The scope of internal audit services covers the entire breadth of the organization, including all of Norfolk State University’s activities, assets, data security and personnel.  The scope of internal audit activities also encompasses but is not limited to objective examinations of evidence to provide independent assurance and advisory services to the Board of Visitors and management on the adequacy and effectiveness of governance, risk management, and control processes for Norfolk State University. 

The Chief Audit Executive is authorized to develop and adjust the internal audit plan as a result of requests from management to undertake advisory services and reviews that are not in the internal audit plan.  The nature and scope of advisory services may be agreed upon with the party requesting the service, provided the internal audit function does not assume management responsibility. Opportunities for improving the efficiency of governance, risk management, and control processes may be identified during advisory engagements.
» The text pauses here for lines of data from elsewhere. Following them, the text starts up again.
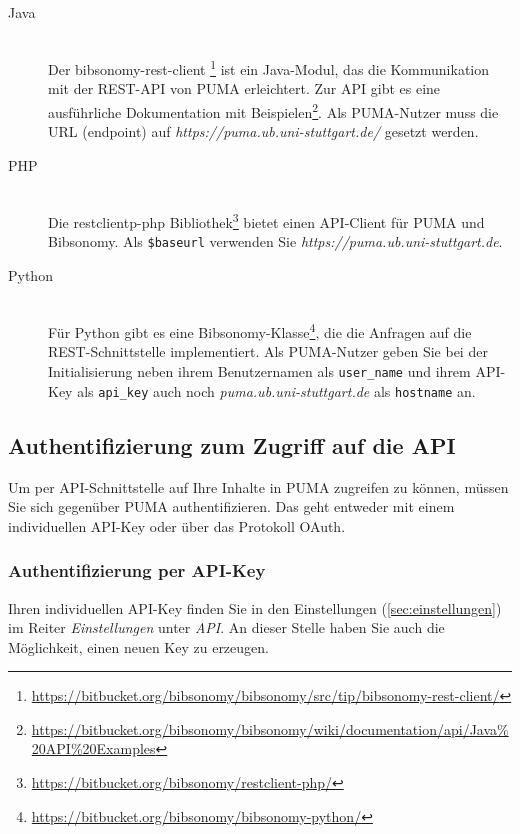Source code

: \begin{description}
\item [Java] \hfill \\
  Der bibsonomy-rest-client \footnote{\url{https://bitbucket.org/bibsonomy/bibsonomy/src/tip/bibsonomy-rest-client/}} ist ein Java-Modul, das die Kommunikation mit der REST-API von PUMA erleichtert. Zur API gibt es eine ausführliche Dokumentation mit Beispielen\footnote{\url{https://bitbucket.org/bibsonomy/bibsonomy/wiki/documentation/api/Java\%20API\%20Examples}}. Als PUMA-Nutzer muss die URL (endpoint) auf \textit{https://puma.ub.uni-stuttgart.de/} gesetzt werden.
\item [PHP] \hfill \\
  Die restclientp-php Bibliothek\footnote{\url{https://bitbucket.org/bibsonomy/restclient-php/}} bietet einen API-Client für PUMA und Bibsonomy. Als \texttt{\$baseurl} verwenden Sie \textit{https://puma.ub.uni-stuttgart.de}.
\item [Python] \hfill \\
 Für Python gibt es eine Bibsonomy-Klasse\footnote{\url{https://bitbucket.org/bibsonomy/bibsonomy-python/}}, die die Anfragen auf die REST-Schnittstelle implementiert. Als PUMA-Nutzer geben Sie bei der Initialisierung neben ihrem Benutzernamen als \texttt{user\_name} und ihrem API-Key als \texttt{api\_key} auch noch \textit{puma.ub.uni-stuttgart.de} als \texttt{hostname} an.

\end{description}

\subsection{Authentifizierung zum Zugriff auf die API}
\label{subsec:apiAuth}

Um per API-Schnittstelle auf Ihre Inhalte in PUMA zugreifen zu können, müssen Sie sich gegenüber PUMA authentifizieren. Das geht entweder mit einem individuellen API-Key oder über das Protokoll OAuth.

\subsubsection*{Authentifizierung per API-Key}
\label{sss:apiKey}

Ihren individuellen API-Key finden Sie in den Einstellungen (\autoref{sec:einstellungen}) im Reiter \textit{Einstellungen} unter \textit{API}. An dieser Stelle haben Sie auch die Möglichkeit, einen neuen Key zu erzeugen.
These opportunities will be communicated to the appropriate level of management.

Requests to perform special projects must be coordinated with senior management and the nature of the project must be approved by the President of the University to ensure safeguards will be established to limit impairments to independence and objectivity.

Internal audit engagements may include evaluating whether: 

·      Risks relating to the achievement of Norfolk State University’s strategic objectives are appropriately identified and managed.

·      The actions of Norfolk State University’s officers, management, employees, and contractors or other relevant parties comply with Norfolk State University’s policies, procedures, and applicable laws, regulations, and governance standards.

·      The results of operations and programs are consistent with established goals and objectives.

·      Operations and programs are being carried out effectively, efficiently, ethically, and fairly.

·      Established processes and systems enable compliance with the policies, procedures, laws, and regulations that could significantly impact Norfolk State University.

·      The integrity of information and the means used to identify, measure, analyze, classify, and report such information is reliable.

·      Controls over program development, change control, applications, system security, databases, logical security and physical security are appropriately managed.

·      Any system that processes any data of which the compromise with respect to confidentiality, integrity, and/or availability could have a material adverse effect on NSU interests, the conduct of NSU programs, or the privacy to which individuals are entitled.

  • Resources and assets are acquired economically, used efficiently and sustainably, and protected adequately.